By the time Cliff Cardinal’s one-actor show Huff reaches Halifax audiences (it opens today at Neptune Theatre as part of Prismatic Arts Festival, and runs until Oct. 9), it’ll be the 200th-and-change time the lauded playwright has retold the tale. “Over the years, Huff has become more of a known quantity,” Cardinal begins, speaking by phone with The Coast. “As people's consciousness and as the Indigenous theatre movement evolved.”
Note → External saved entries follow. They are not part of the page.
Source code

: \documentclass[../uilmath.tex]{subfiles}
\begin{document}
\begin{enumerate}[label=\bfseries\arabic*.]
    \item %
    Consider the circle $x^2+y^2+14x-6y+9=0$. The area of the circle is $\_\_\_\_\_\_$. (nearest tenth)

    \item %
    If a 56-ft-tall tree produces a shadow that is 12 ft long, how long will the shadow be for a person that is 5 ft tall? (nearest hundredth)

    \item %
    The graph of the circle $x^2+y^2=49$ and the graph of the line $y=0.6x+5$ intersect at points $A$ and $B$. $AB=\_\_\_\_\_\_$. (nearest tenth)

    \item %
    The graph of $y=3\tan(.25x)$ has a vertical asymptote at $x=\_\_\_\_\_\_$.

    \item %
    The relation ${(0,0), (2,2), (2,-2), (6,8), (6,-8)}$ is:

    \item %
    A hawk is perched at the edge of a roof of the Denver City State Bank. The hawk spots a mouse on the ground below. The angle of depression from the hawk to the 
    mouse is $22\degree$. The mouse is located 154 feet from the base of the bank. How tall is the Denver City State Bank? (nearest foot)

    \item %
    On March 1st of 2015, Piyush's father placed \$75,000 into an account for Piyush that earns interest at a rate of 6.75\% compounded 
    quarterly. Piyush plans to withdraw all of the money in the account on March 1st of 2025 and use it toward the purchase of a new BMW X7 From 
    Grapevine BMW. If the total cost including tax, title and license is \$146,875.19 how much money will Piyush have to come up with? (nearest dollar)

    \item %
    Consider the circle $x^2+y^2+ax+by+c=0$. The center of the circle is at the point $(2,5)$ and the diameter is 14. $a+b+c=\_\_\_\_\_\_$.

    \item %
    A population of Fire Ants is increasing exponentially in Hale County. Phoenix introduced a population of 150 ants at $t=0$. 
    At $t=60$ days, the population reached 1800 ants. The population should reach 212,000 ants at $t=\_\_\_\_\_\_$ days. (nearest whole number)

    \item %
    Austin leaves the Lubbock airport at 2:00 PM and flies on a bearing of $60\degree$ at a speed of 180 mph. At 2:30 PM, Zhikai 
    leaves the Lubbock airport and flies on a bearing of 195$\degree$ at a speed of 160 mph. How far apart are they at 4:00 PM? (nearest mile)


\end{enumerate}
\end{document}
From the synopsis alone, a sense of its landmark status emerges: Huff follows two young, Indigenous brothers navigating daily life on a reserve—and navigating the grief of their mother’s passing. They develop problematic relationships with solvents. As Cardinal puts it, “Canada's most taboo subculture is young kids who abuse solvents and are at high risk of suicide, Indigenous kids who use solvents and are at high risk of suicide.” He adds: “It's not the Indigenous story of Canada. This is a very at-risk, disenfranchised minority population of people. And these are the same people that exist in every community: Disenfranchised children who are on the outskirts, who don't have anyone checking up on them. They exist in every community—but this is not the everyman’s show.”
Huff was Cardinal’s breakout work. In the years since, he’s crafted a radical retelling of Shakespeare’s As You Like It that wowed critics, published poetry, delivered Cliff Cardinal’s CBC Special and helmed the band Cliff Cardinal & The Skylarks—which he mentions is about to drop another album (to highlight just a few lines from his overflowing resume).
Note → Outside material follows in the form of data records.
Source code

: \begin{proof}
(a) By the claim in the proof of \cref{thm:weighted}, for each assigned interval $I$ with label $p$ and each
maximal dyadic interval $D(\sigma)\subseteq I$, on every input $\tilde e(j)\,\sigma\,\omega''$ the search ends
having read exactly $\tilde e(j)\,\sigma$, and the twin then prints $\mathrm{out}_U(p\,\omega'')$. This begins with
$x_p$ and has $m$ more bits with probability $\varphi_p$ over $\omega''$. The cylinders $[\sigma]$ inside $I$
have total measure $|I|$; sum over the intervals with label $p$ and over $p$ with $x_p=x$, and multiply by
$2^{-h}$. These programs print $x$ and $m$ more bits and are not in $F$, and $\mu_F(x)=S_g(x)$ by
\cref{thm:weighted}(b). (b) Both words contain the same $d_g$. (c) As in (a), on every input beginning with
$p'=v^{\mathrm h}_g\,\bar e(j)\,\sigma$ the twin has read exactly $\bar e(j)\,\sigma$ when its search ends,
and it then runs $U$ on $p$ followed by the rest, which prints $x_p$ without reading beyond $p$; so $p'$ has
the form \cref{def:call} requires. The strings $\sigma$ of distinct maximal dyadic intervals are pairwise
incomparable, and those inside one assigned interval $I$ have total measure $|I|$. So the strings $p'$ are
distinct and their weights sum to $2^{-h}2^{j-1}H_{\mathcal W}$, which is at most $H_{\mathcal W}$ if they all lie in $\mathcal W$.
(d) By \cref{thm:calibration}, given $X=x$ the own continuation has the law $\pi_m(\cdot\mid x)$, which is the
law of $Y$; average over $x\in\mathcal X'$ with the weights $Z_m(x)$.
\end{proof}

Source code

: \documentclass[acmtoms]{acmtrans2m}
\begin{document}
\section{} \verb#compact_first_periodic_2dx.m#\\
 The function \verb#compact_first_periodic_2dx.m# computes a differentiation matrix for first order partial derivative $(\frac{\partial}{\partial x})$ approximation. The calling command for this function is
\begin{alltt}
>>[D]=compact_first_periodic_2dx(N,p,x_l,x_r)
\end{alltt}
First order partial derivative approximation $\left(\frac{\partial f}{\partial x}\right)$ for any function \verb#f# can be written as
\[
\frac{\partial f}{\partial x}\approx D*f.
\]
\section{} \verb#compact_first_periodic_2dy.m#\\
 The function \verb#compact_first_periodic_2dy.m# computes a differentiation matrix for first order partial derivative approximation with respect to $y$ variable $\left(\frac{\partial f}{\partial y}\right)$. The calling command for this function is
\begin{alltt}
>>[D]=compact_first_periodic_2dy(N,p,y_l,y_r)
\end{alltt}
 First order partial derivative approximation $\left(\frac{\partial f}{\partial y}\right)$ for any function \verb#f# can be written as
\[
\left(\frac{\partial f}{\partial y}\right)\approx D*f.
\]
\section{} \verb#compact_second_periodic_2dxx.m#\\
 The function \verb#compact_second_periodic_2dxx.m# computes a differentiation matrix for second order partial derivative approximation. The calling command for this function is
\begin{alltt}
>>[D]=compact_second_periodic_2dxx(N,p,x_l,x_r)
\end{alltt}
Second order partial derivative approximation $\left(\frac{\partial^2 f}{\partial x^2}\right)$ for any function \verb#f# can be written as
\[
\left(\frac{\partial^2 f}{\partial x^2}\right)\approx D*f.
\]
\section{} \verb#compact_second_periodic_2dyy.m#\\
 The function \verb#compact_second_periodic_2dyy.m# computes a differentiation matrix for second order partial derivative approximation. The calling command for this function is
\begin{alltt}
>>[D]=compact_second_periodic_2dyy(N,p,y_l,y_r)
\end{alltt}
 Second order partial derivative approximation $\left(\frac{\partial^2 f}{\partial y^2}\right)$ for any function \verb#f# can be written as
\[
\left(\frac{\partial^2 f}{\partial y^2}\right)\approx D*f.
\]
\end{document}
But it’s the non-everyman show that continues to stay ensconced in the zeitgeist: “It's been translated into French. It has a connection with a whole bunch of other people. I’ll tell ya: Hundreds of people have seen this show now. It’s been the story that has taken me around the world and has intermingled these people's imaginations and consciousnesses with my own,” Cardinal says. “It's become more than something that I thought of when I was alone in my house. It's become a real thread in people's lives, it’s become one of the stories that people have heard.”
And as the work has grown, so has the audience—and not just in numbers: “More and more people are showing up to the play who want to be there. Not just because it's an Indigenous play, but because they go ‘Oh, shit, I heard it’s dark, I heard it's funny. I heard it's gross and sexy. I want to see that.’ Not just like: ‘OK, all right, like, any Indigenous play’s on so we have to go see it.’ It's not like that anymore. You know, people, they know the difference between whether or not they're going to see a culturally specific work or a non-culturally specific work,” His voice crinkles with laughter: “And I say that it's completely not true. I have no idea if Halifax is ready for any of this.”
Ready or not, the play still comes—and Cardinal isn’t shy about who he hopes will fill Neptune’s seats on opening night: “I think people will see aspects, they will see themselves in the different portrayals. But it might not be parts of themselves that they want to see. It might take a certain amount of empathy for the audience to really come and get the bang for your buck. If you don't come with an open heart to a tough story, you're not gonna have a good time. If you don’t come ready to laugh, you’re not gonna have a good time. And if you’re not up for it, I don’t want you there.”
If that scares you off a bit, good: Cardinal’s work is the perfect antidote to today’s comfort viewing overload. But don’t mistake that for thinking the play is unapproachable:. “I'm just the kind of guy who likes to have a really funny show. Even if it's a dark show, I want it to be really funny. And I also want it to be disgusting. And I want it to be a little bit sexy and really, a full range of human experience…If you show up and you take an experience that's not on your own terms, and you allow yourself to be surprised—suspend disbelief—you might find yourself laughing. And if you laugh, you open up. Your chest opens up. And if you open up, I've got you.”
As the audiences change and grow, as the stage count of Huff continues to rise, the play itself has been a constant for Cardinal: “It's become more what it is. That's the same as a person changes. People don't change, they become more who they are. And so that's what's happened with the play.”